上野には靴屋が多い。

なぜか。ネットをみる。

人が集まるところだから…

ひと言でいえばそんな感じの説明になっている。

だったら、新宿、渋谷、池袋…みんなそうだ。

「上野」の理由になっていない。

きちんと数を数えたわけではないが、

街の靴屋の密度は上野が一番なのではないか。

 

個人の想像だが、

東の墨田から浅草あたりまでは、

以前屠畜場があり、戦時中は皮革の軍装品を生産していた地域で、

そのせいで、皮革を扱った店が多い。

それが、東北・北陸の玄関口として旅行客や行商人が集まる上野にも、

その拠点が手着していったのではないか...

わたしはそう思う。

 

ここも、おなじみのABCストアなどのチェーンストアが多いのだが、

上野を象徴するような靴屋が一軒ある。

地元者なら知っている。

「イケダヤ靴店」だ。

 

ここ。

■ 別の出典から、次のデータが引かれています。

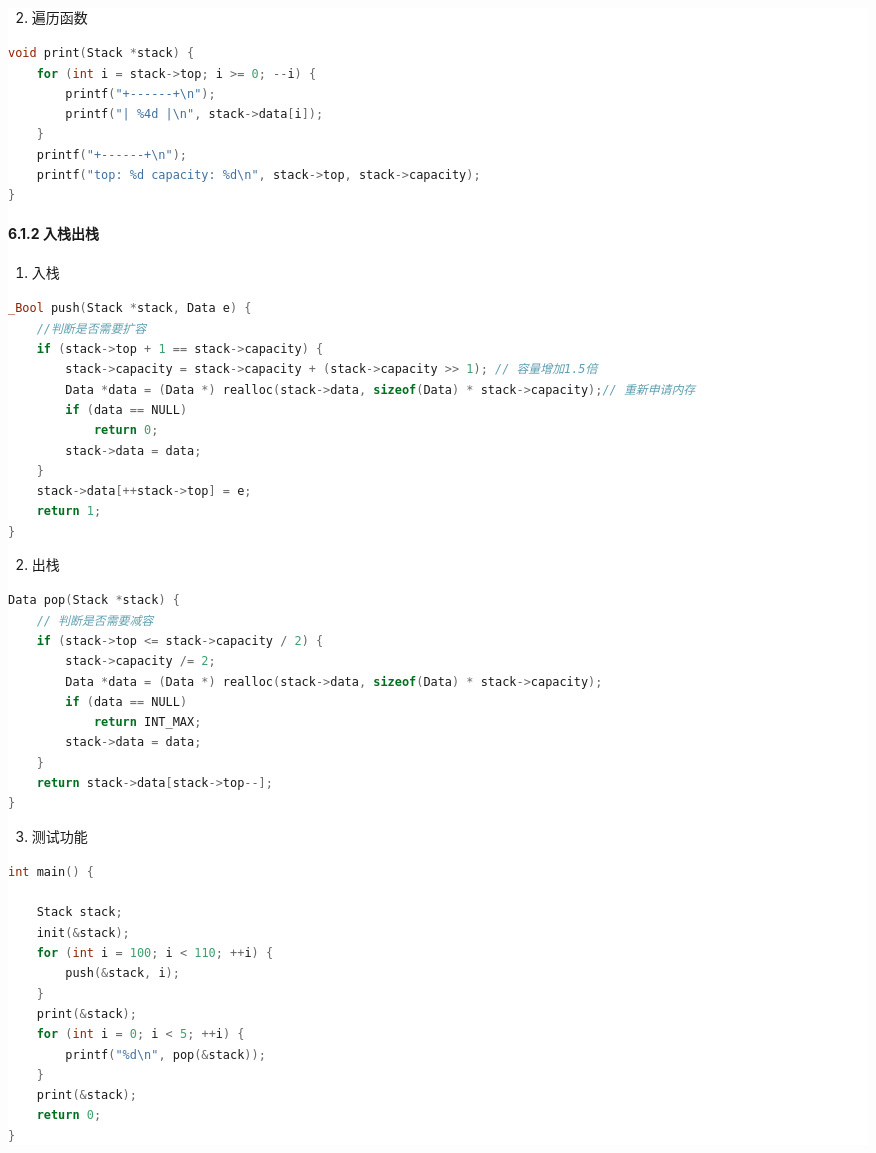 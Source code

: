 2. 遍历函数

```c
void print(Stack *stack) {
    for (int i = stack->top; i >= 0; --i) {
        printf("+------+\n");
        printf("| %4d |\n", stack->data[i]);
    }
    printf("+------+\n");
    printf("top: %d capacity: %d\n", stack->top, stack->capacity);
}
```



#### 6.1.2 入栈出栈

1. 入栈

```c
_Bool push(Stack *stack, Data e) {
    //判断是否需要扩容
    if (stack->top + 1 == stack->capacity) {
        stack->capacity = stack->capacity + (stack->capacity >> 1); // 容量增加1.5倍
        Data *data = (Data *) realloc(stack->data, sizeof(Data) * stack->capacity);// 重新申请内存
        if (data == NULL)
            return 0;
        stack->data = data;
    }
    stack->data[++stack->top] = e;
    return 1;
}
```

2. 出栈

```c
Data pop(Stack *stack) {
    // 判断是否需要减容
    if (stack->top <= stack->capacity / 2) {
        stack->capacity /= 2;
        Data *data = (Data *) realloc(stack->data, sizeof(Data) * stack->capacity);
        if (data == NULL)
            return INT_MAX;
        stack->data = data;
    }
    return stack->data[stack->top--];
}
```

3. 测试功能

```c
int main() {

    Stack stack;
    init(&stack);
    for (int i = 100; i < 110; ++i) {
        push(&stack, i);
    }
    print(&stack);
    for (int i = 0; i < 5; ++i) {
        printf("%d\n", pop(&stack));
    }
    print(&stack);
    return 0;
}
```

上野で一番古いと思われる。

しかも単独店だ。

でも、品揃えは上野一を誇る。

それどころか靴選びのプロ「シューフイッター」を複数常駐させていて、

どんなお客さまの要望にも、ピタリと合った靴を紹介してくる。

革靴も、スニーカーも。

 

あと1軒。

上野ならではのスポーツ用品として「寿圓」と「ロンドンスポーツ」があるのだが、

その「寿圓」のシューズ店の店員さんも、

くつのことをよく知っている。

わたしは脊柱管狭窄症で血流をサポートしてくれる靴を選ぶ。

そのため、以前は「MBT」という海外ブランドの靴ばかりだったが、

いまはもっぱら「ナイキ・モティバ」。「MBT」と似た構造でできていて、

しかも1万円で購入できる。

その「ナイキ・モティバ」が廃盤になった。

そのときこの店の人に聞いた。

基本は「ランニングシュース」。踵からつま先へ流していく構造で作られているから。

なかでも、アシックスか、ナイキの新しいタイプ。

それが答えだった。

 

毎日お世話になる靴は、自身の身体、健康ときちんと相談しながら、

選ぶべきであり、その助言がきちんとできる人がいる店に行くべきだろう。